As we ended '08 we had plans in 2009 to continue to lower the field pressure from 500 pounds to 200 pounds. But as part of our budget cuts we decided to hold off on those projects. So as we didn't lower the field pressure, the wells suffered from the 500 pound line pressure so we came off a 7.5 Bcf type curve.
- Analyst
So at a 500 psi system, you really should have been booking in the 6.6 B's, not the 7.5. Is what you are saying now on performance.

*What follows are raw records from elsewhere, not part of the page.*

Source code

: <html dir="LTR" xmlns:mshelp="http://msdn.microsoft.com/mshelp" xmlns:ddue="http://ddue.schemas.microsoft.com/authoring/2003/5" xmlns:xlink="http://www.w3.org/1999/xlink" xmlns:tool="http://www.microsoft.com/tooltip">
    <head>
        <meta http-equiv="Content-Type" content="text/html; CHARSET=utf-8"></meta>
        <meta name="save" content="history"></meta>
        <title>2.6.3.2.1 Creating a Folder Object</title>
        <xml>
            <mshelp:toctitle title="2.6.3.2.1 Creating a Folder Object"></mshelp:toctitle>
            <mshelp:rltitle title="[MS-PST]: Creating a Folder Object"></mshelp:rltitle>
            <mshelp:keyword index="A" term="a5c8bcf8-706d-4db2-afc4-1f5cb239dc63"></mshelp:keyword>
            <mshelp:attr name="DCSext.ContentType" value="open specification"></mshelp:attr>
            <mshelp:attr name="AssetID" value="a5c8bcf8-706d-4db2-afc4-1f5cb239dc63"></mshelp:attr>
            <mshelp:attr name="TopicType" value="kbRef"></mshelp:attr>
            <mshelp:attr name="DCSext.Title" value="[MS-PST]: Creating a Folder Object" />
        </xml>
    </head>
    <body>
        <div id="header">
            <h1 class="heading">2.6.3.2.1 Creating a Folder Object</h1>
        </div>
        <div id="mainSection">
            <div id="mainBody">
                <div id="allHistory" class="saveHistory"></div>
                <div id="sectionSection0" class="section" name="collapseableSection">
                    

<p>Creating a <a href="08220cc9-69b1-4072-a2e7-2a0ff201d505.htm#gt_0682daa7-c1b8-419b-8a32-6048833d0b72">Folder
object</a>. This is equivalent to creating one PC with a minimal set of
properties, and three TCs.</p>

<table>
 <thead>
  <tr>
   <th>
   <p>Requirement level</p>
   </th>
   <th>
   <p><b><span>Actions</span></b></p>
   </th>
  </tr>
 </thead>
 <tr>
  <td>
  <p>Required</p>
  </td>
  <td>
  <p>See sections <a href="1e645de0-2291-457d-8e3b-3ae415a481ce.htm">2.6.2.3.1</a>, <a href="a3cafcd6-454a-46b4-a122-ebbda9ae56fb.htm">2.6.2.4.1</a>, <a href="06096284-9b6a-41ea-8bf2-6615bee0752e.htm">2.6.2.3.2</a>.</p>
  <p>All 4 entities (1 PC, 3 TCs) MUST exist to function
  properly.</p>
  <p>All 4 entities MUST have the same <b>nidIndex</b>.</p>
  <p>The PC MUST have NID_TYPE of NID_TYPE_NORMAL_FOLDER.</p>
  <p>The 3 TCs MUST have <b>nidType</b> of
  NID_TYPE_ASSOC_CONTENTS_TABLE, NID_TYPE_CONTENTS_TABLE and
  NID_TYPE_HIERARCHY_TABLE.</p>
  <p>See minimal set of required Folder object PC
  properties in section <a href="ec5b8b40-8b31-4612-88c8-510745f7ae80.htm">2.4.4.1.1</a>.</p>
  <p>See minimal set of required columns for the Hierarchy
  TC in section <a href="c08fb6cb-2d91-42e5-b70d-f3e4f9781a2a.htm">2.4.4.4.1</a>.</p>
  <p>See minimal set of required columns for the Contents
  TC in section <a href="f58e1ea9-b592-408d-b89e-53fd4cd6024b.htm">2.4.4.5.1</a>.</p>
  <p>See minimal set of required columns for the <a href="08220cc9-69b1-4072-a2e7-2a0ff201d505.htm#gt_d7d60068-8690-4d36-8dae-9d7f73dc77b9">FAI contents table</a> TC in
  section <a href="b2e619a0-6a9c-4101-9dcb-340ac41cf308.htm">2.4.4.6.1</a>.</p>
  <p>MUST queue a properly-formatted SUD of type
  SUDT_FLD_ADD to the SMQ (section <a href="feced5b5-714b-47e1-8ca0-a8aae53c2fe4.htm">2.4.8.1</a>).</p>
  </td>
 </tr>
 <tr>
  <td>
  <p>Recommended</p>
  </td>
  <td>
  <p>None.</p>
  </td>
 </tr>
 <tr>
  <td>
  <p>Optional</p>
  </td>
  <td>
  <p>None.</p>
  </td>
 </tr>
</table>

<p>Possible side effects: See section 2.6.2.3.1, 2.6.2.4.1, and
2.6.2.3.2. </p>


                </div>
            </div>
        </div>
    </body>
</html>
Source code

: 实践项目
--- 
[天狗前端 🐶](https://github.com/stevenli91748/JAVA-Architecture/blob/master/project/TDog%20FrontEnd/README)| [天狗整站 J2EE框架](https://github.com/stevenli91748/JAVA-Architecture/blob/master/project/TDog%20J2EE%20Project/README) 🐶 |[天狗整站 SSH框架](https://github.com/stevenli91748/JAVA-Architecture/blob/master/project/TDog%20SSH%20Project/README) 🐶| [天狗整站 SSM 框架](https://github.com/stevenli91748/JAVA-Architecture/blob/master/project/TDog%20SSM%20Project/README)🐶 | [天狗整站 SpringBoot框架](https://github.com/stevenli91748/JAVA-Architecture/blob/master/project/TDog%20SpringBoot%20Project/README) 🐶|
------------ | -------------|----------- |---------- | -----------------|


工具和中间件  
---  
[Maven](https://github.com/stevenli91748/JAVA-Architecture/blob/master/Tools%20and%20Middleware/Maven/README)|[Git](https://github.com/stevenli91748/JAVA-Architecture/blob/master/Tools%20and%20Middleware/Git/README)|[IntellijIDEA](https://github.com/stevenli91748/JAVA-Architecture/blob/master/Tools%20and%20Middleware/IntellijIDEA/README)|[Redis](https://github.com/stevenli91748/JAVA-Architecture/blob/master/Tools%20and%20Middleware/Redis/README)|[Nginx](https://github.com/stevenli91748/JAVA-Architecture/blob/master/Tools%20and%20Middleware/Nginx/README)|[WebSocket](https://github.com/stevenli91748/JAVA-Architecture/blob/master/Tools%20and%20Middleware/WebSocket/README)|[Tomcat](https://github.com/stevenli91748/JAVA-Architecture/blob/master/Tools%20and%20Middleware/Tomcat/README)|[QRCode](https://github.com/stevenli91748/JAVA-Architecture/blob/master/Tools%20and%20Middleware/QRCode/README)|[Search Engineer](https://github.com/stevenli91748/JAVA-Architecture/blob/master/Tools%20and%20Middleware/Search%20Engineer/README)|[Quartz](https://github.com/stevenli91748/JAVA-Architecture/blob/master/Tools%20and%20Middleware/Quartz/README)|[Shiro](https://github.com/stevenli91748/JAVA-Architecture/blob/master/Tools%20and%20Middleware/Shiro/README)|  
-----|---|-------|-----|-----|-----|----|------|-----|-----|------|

Just making sure I'm getting that.
- EVP, COO
What we couldn't tell at year end '08 was how those wells -- they may have went fine and not go off the curve in '09 but unfortunately they did due to the higher pressure, so at year end '09 that's where we made that change.
- Analyst
So you really aren't going back up to -- the way would you go back up to 7.5 B's is because of dropping to 200 pounds, not just maintaining 500.
- EVP, COO
That's right. And that's the plan this year is to drop it to the 200 pounds. We would expect the type curve to get back to where it was.
- Analyst
Then would you have a capital investment for that midstream to take it back up to where it was. So your capital efficiency per well is a little higher. I just wanted to make sure I reconciled that. That's helpful. Do you have the proved developed?
- EVP, COO
Let me walk through the prove developed here. We started -- we ended the year end 2008 at 943 Bcfs, and we had 223 of total write-offs. Then we added, through drilling, 137 Bcfs, and then we had additional write-offs in what we call tails of 130 B's, and then we produce 105 B's. Then we added the Forest -- yes, the Forest deal was 204 B's in PD reserves -- 440 total, but 204 was in PD. So we ended the year at 823 Bcfs of PD. If you had add the tails back in, because of pricing improvement, we would be at 953.
- Analyst
Okay, that's all. Thank you.
Operator
Your next question comes from the line of Dave Kistler with Simmons & Company. Please proceed.
- Analyst
Looking real quickly at the 102 Bcf that was added from the [Testnes] on the performance revisions is that going to be -- are you guys going to start putting that out as separate type curve coming from the Testnes, or is that going to be something that's going to be comingled with the Warwick thrust production as type curve? Can you just help us there? Then what would that type curve look like?
- Chairman & CEO
Sure. We'll discuss a Testnes type curve at the analyst investor day. Rodney will have that, and what we'll also show is that on most of the wells, we can comingle, it's actually not comingle, it's dual complete the Warwick thrust with the Testnes and we'll have a separate type curve for that as well.
- Analyst
Looking at the capital budget of about $750 million going to exploration and production, can you break that up between the Pinon and the Permian side of things. And then as step 2 of that, what level would the Pinon to have stay at to honor obligations to Oxy, just to your comments on gas prices and wanting to maximize EBITDA is there an ability to take that portion of the budget even lower?
- Chairman & CEO
Yes. But here's the way we'll discuss today is not change of budget from what we had because we're looking at moving from more gas rigs to oil rigs, but we haven't made that change yet. So there's no official change in the budget. But we do have the ability to speed up or slow down our drilling.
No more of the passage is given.